Un dì, precisamente nel 2006, quattro ragazzi di ignota natura ed altrettanto ignoti ruoli (nessuno sa cosa suonino, nessuna informazione, nulla di nulla) decisero di fondare i Goatfago, un act di cui io, tale Giuseppe Casafina, ho sempre ignorato l’esistenza fino a quel 21 agosto 2016, giornata di sguazzi e libertà presso la 22a edizione dell’Agglutination Festival: acquistai tale “True Occult Astronomy Part II” attratto dalla copertina e su consiglio di un carissimo amico, sempre fidandoci della copertina…da allora, quel disco è rimasto a prender polvere sino ad un giorno ormai non più precisato di due mesi fa, in cui misi il disco nel lettore in quanto mi resi conto che quel dischetto con un facocero in copertina fino ad allora non l’avevo ancora ascoltato…quindi scarto il tutto, inserisco nel lettore e quasi immediatamente nella mia mente si formularono una serie di dubbi amletici, occulti quasi al livello dell’astronomia citata da questo disco, circa il senso di fare certe cose in un certo modo.
Chiariamoci: stiamo parlando di un suono che non era un suono, era un peto.
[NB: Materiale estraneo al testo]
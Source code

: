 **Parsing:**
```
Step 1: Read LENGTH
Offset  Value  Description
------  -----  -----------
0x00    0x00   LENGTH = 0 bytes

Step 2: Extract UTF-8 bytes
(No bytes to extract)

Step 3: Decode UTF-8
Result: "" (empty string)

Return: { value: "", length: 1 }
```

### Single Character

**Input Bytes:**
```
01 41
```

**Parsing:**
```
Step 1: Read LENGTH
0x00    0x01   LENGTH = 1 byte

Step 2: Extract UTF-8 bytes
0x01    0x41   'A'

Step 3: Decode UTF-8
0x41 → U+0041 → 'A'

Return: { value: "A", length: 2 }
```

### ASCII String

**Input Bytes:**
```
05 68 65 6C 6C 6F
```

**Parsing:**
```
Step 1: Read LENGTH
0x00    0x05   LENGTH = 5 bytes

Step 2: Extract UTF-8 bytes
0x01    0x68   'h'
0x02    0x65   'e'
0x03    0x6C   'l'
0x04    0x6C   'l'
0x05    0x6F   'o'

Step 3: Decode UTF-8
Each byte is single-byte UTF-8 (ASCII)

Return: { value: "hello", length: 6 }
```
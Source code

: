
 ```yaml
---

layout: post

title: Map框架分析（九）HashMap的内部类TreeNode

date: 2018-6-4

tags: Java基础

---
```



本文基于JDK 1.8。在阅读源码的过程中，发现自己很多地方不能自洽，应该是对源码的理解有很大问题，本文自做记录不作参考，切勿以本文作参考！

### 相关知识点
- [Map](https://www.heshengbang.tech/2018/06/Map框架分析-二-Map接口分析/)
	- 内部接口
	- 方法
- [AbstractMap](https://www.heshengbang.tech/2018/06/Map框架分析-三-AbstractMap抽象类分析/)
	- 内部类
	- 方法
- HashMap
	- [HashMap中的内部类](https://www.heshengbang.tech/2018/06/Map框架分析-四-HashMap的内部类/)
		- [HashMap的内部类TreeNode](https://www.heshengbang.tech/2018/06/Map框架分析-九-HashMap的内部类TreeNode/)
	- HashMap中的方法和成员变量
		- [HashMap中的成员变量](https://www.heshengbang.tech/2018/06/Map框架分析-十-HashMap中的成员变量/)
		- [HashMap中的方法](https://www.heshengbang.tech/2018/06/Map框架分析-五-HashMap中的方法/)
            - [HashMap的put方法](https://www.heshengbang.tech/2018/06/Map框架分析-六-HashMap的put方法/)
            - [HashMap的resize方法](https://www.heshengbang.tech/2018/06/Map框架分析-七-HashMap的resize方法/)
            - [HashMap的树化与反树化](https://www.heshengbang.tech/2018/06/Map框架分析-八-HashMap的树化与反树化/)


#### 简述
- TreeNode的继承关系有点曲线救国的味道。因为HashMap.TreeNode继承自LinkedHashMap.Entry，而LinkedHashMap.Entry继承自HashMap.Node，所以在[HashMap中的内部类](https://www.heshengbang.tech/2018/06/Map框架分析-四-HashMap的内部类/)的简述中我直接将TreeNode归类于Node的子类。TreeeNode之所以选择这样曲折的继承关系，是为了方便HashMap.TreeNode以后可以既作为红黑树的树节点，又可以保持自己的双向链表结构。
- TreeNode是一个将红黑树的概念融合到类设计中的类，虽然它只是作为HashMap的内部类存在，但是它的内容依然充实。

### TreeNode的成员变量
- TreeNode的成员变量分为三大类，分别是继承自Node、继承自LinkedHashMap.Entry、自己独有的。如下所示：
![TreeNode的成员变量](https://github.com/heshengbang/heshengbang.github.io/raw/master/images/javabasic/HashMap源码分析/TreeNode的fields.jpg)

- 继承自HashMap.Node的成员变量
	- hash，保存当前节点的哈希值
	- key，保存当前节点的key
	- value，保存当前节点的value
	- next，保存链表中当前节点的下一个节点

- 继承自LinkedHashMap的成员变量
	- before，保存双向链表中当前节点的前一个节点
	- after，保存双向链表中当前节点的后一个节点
Chiariamoci ulteriormente: adoro Ildjarn e tutta la roba raw black metal affine di acts quali Odelegger, Aigro Mucifelam e chissà cos’altro, tutti dischi che se in redazione scoprissero la mia favorevole positività verso di essi, non esiterebbero a cacciarmi seduta stante: però ammetto che sono tuttora sufficientemente non-rimbambito (detto alla pugliese) da capire quando la misantropia sonora diviene solo una scusa e pertanto te, come ascoltatore e prima ancora come appassionato, ti senti sonicamente preso per il fondoschiena.
Chiariamoci per un ulteriore approfondimento aggiuntivo: adoro le produzioni concettualmente grezze, le sonorità volutamente per nulla rifinite, ma anche in quest’ambito vi è sempre un limite oltre il quale non puoi sorpassare, altrimenti il prossimo te lo fai nemico.
Bene, dopo tutta questa sfilza di forse inutili chiarimenti, passiamo al disco.
Ma forse è meglio parlare del capretto che oggi a Pasqua non mi sono magnato, no? Oppure della colomba rinsecchit…ah no, devo recensire.
In fondo sono stato io a volerlo fare, però solo ora allo stato attuale mi rendo conto che forse sarebbe stato meglio non farlo: dietro tutto questo però, dietro tonnellate di basica ironia spicciola ed in apparenza assai poco professionale, vi è sempre quell’animo altruista che ti spinge a voler scrivere qualcosa di un disco che semplicemente non dovrebbe esistere, allo scopo di voler evitare al prossimo lo scivolone che tu ormai hai inevitabilmente commesso.
Quindi, cosa dovrei dire? …aspettate, ci devo pensare…trovato!
Facciamo che vi parlo del capretto che non mi sono mangiat…ah già, no l’ho scritto sopra. E poi io rispetto vegetariani e vegani, quindi mi sembra anche giusto non farlo. Quindi, stavamo parlando di…ah già, questi quattro danesi dai lunghissimi nomi improponibili in stile Blasphemy. TROVATO! Bene, sapete qual è la differenza tra i Blasphemy ed i Goatfago? Che i primi hanno fatto la storia, suonando in un modo talmente rozzo e cacofonico che o li amavi o li odiavi e, soprattutto, Fernet Branca!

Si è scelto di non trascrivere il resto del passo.